The newly generated partitions should be part of data-out. You can pass the
partitions using coord:dataOut() EL function
Regards,
Rohini
On Thu, Dec 12, 2013 at 2:12 AM, Huiting Li <[email protected]> wrote:
> Hi,
>
> In oozie coordinator, we can Using ${coord:current(int n)} to create a
> data-pipeline using a coordinator application. It's said that
> "${coord:current(int n)} represents the nth dataset instance for a
> synchronous dataset, relative to the coordinator action creation
> (materialization) time. The coordinator action creation
> (materialization) time is computed based on the coordinator job start time
> and its frequency.
> The nth dataset instance is computed based on the dataset's
> initial-instance datetime, its frequency and the (current) coordinator
> action creation (materialization) time."
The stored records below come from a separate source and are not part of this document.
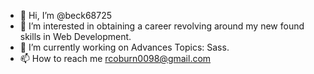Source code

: - 👋 Hi, I’m @beck68725
- 👀 I’m interested in obtaining a career revolving around my new found skills in Web Development.
- 🌱 I’m currently working on Advances Topics: Sass.
- 📫 How to reach me 
rcoburn0098@gmail.com

<!---
beck68725/beck68725 is a ✨ special ✨ repository because its `README.md` (this file) appears on your GitHub profile.
You can click the Preview link to take a look at your changes.
--->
> However, our case is: coordinator starts at for example 2013-12-12-02,
> step 1 outputs multiple partitioned data, like partitions /data/dth=
> 2013-12-11-22, /data/dth=2013-12-11-23, /data/dth=2013-12-12-02. We
> want to process all these newly generated partitions in step 2. That
> means, step
> 2 take the output of step 1 as its input, and will process data in the
> new partitions one by one. So if we define a dataset like below in
> step 2, how could we define the input events (in </data-in>) and pass
> parameters(in configuration property) to step2?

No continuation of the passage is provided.